Well guys like Greg Maddux and Jack Morris played basketball in the winter, golf, football, or cross country in the fall. And John Smoltz was such a good golfer he could have been a PGA pro. He was all state here in Michigan in golf, basketball, and baseball and many think in the 80’s baseball was his third best sport.

We are killing our boys with travel ball and the indoor Baseball pitching facilities. Let boys be boys when they are boys, or the men will be forced to give up the game they all hoped to play as men when they were boys. Just another perfect example of how us adults kill a good thing (youth sports) for kids because we try to make it something WE WANT because of something we didn’t get as a child."

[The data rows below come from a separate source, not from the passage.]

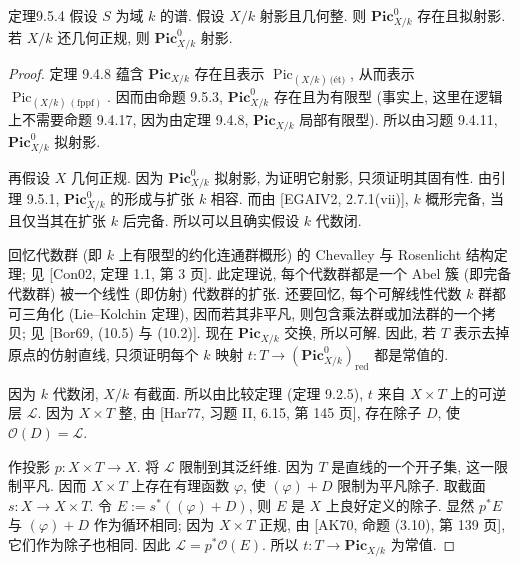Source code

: \begin{origstatement}{定理}{9.5.4}\label{ch09s05:thm9.5.4}
假设 $S$ 为域 $k$ 的谱. 假设 $X/k$ 射影且几何整. 则 $\mathbf{Pic}^0_{X/k}$ 存在且拟射影. 若 $X/k$ 还几何正规, 则 $\mathbf{Pic}^0_{X/k}$ 射影.
\end{origstatement}
\begin{proof}
定理 9.4.8 蕴含 $\mathbf{Pic}_{X/k}$ 存在且表示 $\operatorname{Pic}_{(X/k)\,\text{(\'{e}t)}}$, 从而表示 $\operatorname{Pic}_{(X/k)\,\mathrm{(fppf)}}$. 因而由命题 9.5.3, $\mathbf{Pic}^0_{X/k}$ 存在且为有限型 (事实上, 这里在逻辑上不需要命题 9.4.17, 因为由定理 9.4.8, $\mathbf{Pic}_{X/k}$ 局部有限型). 所以由习题 9.4.11, $\mathbf{Pic}^0_{X/k}$ 拟射影.

再假设 $X$ 几何正规. 因为 $\mathbf{Pic}^0_{X/k}$ 拟射影, 为证明它射影, 只须证明其固有性. 由引理 9.5.1, $\mathbf{Pic}^0_{X/k}$ 的形成与扩张 $k$ 相容. 而由 [EGAIV2, 2.7.1(vii)], $k$ 概形完备, 当且仅当其在扩张 $k$ 后完备. 所以可以且确实假设 $k$ 代数闭.

回忆代数群 (即 $k$ 上有限型的约化连通群概形) 的 Chevalley 与 Rosenlicht 结构定理; 见 [Con02, 定理 1.1, 第 3 页]. 此定理说, 每个代数群都是一个 Abel 簇 (即完备代数群) 被一个线性 (即仿射) 代数群的扩张. 还要回忆, 每个可解线性代数 $k$ 群都可三角化 (Lie--Kolchin 定理), 因而若其非平凡, 则包含乘法群或加法群的一个拷贝; 见 [Bor69, (10.5) 与 (10.2)]. 现在 $\mathbf{Pic}_{X/k}$ 交换, 所以可解. 因此, 若 $T$ 表示去掉原点的仿射直线, 只须证明每个 $k$ 映射 $t:T\to(\mathbf{Pic}^0_{X/k})_{\mathrm{red}}$ 都是常值的.


因为 $k$ 代数闭, $X/k$ 有截面. 所以由比较定理 (定理 9.2.5), $t$ 来自 $X\times T$ 上的可逆层 $\mathcal L$. 因为 $X\times T$ 整, 由 [Har77, 习题 II, 6.15, 第 145 页], 存在除子 $D$, 使 $\mathcal O(D)=\mathcal L$.

作投影 $p:X\times T\to X$. 将 $\mathcal L$ 限制到其泛纤维. 因为 $T$ 是直线的一个开子集, 这一限制平凡. 因而 $X\times T$ 上存在有理函数 $\varphi$, 使 $(\varphi)+D$ 限制为平凡除子. 取截面 $s:X\to X\times T$. 令 $E:=s^*((\varphi)+D)$, 则 $E$ 是 $X$ 上良好定义的除子. 显然 $p^*E$ 与 $(\varphi)+D$ 作为循环相同; 因为 $X\times T$ 正规, 由 [AK70, 命题 (3.10), 第 139 页], 它们作为除子也相同. 因此 $\mathcal L=p^*\mathcal O(E)$. 所以 $t:T\to\mathbf{Pic}_{X/k}$ 为常值.
\end{proof}

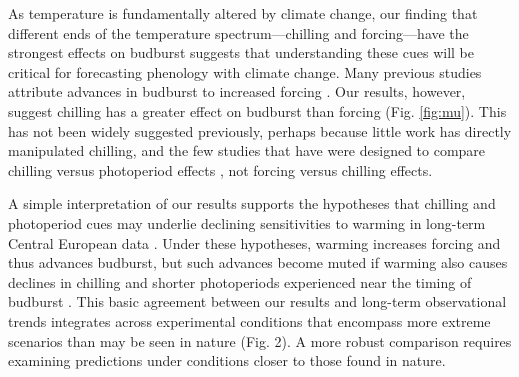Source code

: \documentclass{article}
\begin{document}
\par As temperature is fundamentally altered by climate change, our finding that different ends of the temperature spectrum---chilling and forcing---have the strongest effects on budburst suggests that understanding these cues will be critical for forecasting phenology with climate change. Many previous studies attribute advances in budburst to increased forcing \citep{Basler:2014aa,bradley1999,menzel2006,harrington2015}. %
Our results, however, suggest chilling has a greater effect on budburst than forcing (Fig. \ref{fig:mu}). This has not been widely suggested previously, perhaps because little work has directly manipulated chilling, and the few studies that have were designed to compare chilling versus photoperiod effects \citep[e.g., ][]{Basler:2014aa,Caffarra:2011qf,Laube:2014a,zohner2016}, not forcing versus chilling effects. 

\par A simple interpretation of our results supports the hypotheses that chilling and photoperiod cues may underlie declining sensitivities to warming in long-term Central European data \citep{Rutishauser:2008,yu2010,fu2015}. Under these hypotheses, warming increases forcing and thus advances budburst, but such advances become muted if warming also causes declines in chilling and shorter photoperiods experienced near the timing of budburst 
\citep{koerner2010a}. %
This basic agreement between our results and long-term observational trends integrates across experimental conditions that encompass more extreme scenarios than may be seen in nature (Fig. 2). A more robust comparison requires examining predictions under conditions closer to those found in nature.

\end{document}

This was a comment left under this article that I completely agreed with expanding on a similar point.
We have a kid on our school team now who has left multiple practices for his "pitching lessons", and the one time we actually tried to put him in the game (on a Monday) to pitch, he told us that he had thrown 40 pitches the day before for his travel team in a scrimmage. Needless to say, he did not get in the game, has not seen the field since, and won't for the rest of the season.